For most of you this fact might not raise an eyebrow, but for me it said volumes about the relative clout – the absence of it, actually – of the nation’s farm bloc even in a state so synonymous with agriculture that its official state seal has a farmer tilling the land. Legislators from states like Kansas always voted on the farm bill, even if they disagreed with some of its provisions along the path to final enactment, if for no other reason than to align their final vote with the economic interests of their constituents – farmers, and those whose livelihoods depended on a strong farm economy.

This is where the 2014 vote spoke volumes about the farm bloc, and about the locus of power in today’s Republican Party. First, all four of the state’s House members have served only since 2008, and three were first elected in 2010. As such, the Kansas House delegation aptly reflects the “Tea Party” movement that has reshaped the Republican Party in recent years.

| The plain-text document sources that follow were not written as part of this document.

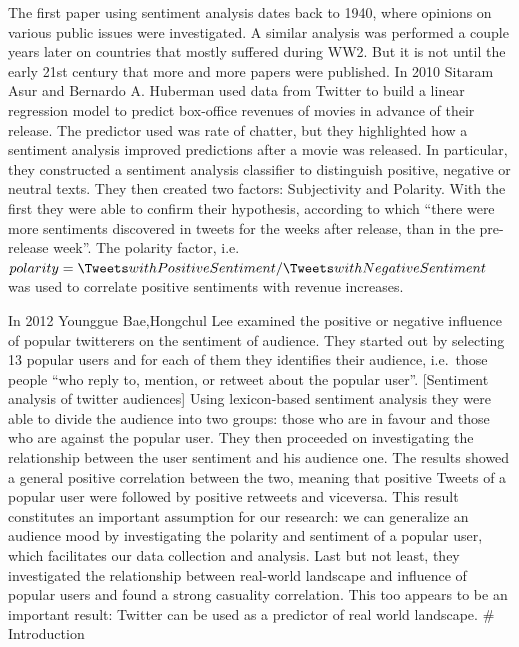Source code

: \documentclass[
]{article}
\begin{document}
The first paper using sentiment analysis dates back to 1940, where
opinions on various public issues were investigated. A similar analysis
was performed a couple years later on countries that mostly suffered
during WW2. But it is not until the early 21st century that more and
more papers were published. In 2010 Sitaram Asur and Bernardo A.
Huberman used data from Twitter to build a linear regression model to
predict box-office revenues of movies in advance of their release. The
predictor used was rate of chatter, but they highlighted how a sentiment
analysis improved predictions after a movie was released. In particular,
they constructed a sentiment analysis classifier to distinguish
positive, negative or neutral texts. They then created two factors:
Subjectivity and Polarity. With the first they were able to confirm
their hypothesis, according to which ``there were more sentiments
discovered in tweets for the weeks after release, than in the
pre-release week''. The polarity factor,
i.e.~\(polarity= \Tweets with Positive Sentiment / \Tweets with Negative Sentiment\)
was used to correlate positive sentiments with revenue increases.

In 2012 Younggue Bae,Hongchul Lee examined the positive or negative
influence of popular twitterers on the sentiment of audience. They
started out by selecting 13 popular users and for each of them they
identifies their audience, i.e.~those people ``who reply to, mention, or
retweet about the popular user''. {[}Sentiment analysis of twitter
audiences{]} Using lexicon-based sentiment analysis they were able to
divide the audience into two groups: those who are in favour and those
who are against the popular user. They then proceeded on investigating
the relationship between the user sentiment and his audience one. The
results showed a general positive correlation between the two, meaning
that positive Tweets of a popular user were followed by positive
retweets and viceversa. This result constitutes an important assumption
for our research: we can generalize an audience mood by investigating
the polarity and sentiment of a popular user, which facilitates our data
collection and analysis. Last but not least, they investigated the
relationship between real-world landscape and influence of popular users
and found a strong casuality correlation. This too appears to be an
important result: Twitter can be used as a predictor of real world
landscape. \# Introduction
\end{document}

Members of Congress usually are strategic in their voting. Yet, despite their comparative newness in the House, none of the four Kansans seemed to worry that a negative vote on the Farm Bill would hurt them at home. A look at the 2012 election suggests why: only one of the four got less than 60% of the vote at the same time that their districts went safely for Mitt Romney. So all four are solid Republican seats.

But it is the composition of those districts that bears closer examination. Despite our common view of Kansans as living on the farm, the four districts are roughly 72% urban in demographic terms. That is, the average Kansan, like the average American, lives in metropolitan areas, not rural towns, and the center of voting power in those four House districts is along the highways surrounding Wichita, Kansas City, and Topeka. In real terms, farmers make up a very small part of these districts’ voting totals.

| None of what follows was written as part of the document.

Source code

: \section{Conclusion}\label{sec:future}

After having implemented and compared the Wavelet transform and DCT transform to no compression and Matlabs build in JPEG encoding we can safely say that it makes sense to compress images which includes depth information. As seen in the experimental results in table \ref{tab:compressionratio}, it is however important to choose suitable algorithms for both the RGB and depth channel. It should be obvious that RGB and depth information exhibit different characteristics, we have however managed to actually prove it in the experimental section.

Fair enough, but what about the symbolic dimension of voting against the Farm Bill? Even if there are relatively few actual farmers left in Kansas given the consolidation of agriculture into fewer and larger operations, agriculture is still a major part of the Kansas economy. By all estimates, the House leadership had the votes to pass the final version of the bill, so why not go along with the majority?

Here is where the ideologies of the four members come into play. My sense is that all four voted against final passage because the farm bill preserved most funding for the Supplemental Nutrition Assistance Program (“food stamps”), which makes up 80% of the Farm Bill’s total spending over five years and is widely seen by conservatives as overly generous and rife with abuse. With comparatively few SNAP recipients in the four districts, few constituents likely pressed them to maintain program spending. Moreover, these members, like their colleagues, were willing to defy the House Speaker and kill the Farm Bill in June 2013 over the issue of SNAP spending. So they felt strongly enough about the issue that they weren’t willing to make a symbolic vote at final passage.

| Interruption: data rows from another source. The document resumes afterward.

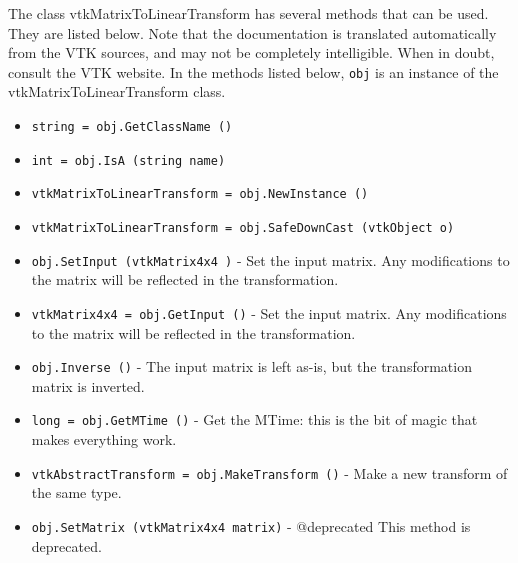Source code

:The class vtkMatrixToLinearTransform has several methods that can be used.
  They are listed below.
Note that the documentation is translated automatically from the VTK sources,
and may not be completely intelligible.  When in doubt, consult the VTK website.
In the methods listed below, \verb|obj| is an instance of the vtkMatrixToLinearTransform class.
\begin{itemize}
\item  \verb|string = obj.GetClassName ()|

\item  \verb|int = obj.IsA (string name)|

\item  \verb|vtkMatrixToLinearTransform = obj.NewInstance ()|

\item  \verb|vtkMatrixToLinearTransform = obj.SafeDownCast (vtkObject o)|

\item  \verb|obj.SetInput (vtkMatrix4x4 )| -  Set the input matrix.  Any modifications to the matrix will be
 reflected in the transformation.

\item  \verb|vtkMatrix4x4 = obj.GetInput ()| -  Set the input matrix.  Any modifications to the matrix will be
 reflected in the transformation.

\item  \verb|obj.Inverse ()| -  The input matrix is left as-is, but the transformation matrix
 is inverted.

\item  \verb|long = obj.GetMTime ()| -  Get the MTime: this is the bit of magic that makes everything work.

\item  \verb|vtkAbstractTransform = obj.MakeTransform ()| -  Make a new transform of the same type.

\item  \verb|obj.SetMatrix (vtkMatrix4x4 matrix)| -  @deprecated This method is deprecated.

\end{itemize}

Given the exurban center of voting gravity in their districts, one doubts their votes on the Farm Bill will affect their reelection chances this fall. The interesting question is what they or their colleagues would have done had their votes been needed to assure final passage. Were they willing to sacrifice the commodity programs and other parts of the Farm Bill important to farmers and agribusiness on the basis of ideology? Or has the potency of the farm bloc ebbed so much that even House members from Kansas no longer worry about it on Election Day?

* With apologies to Thomas Frank

The views expressed are those of the author.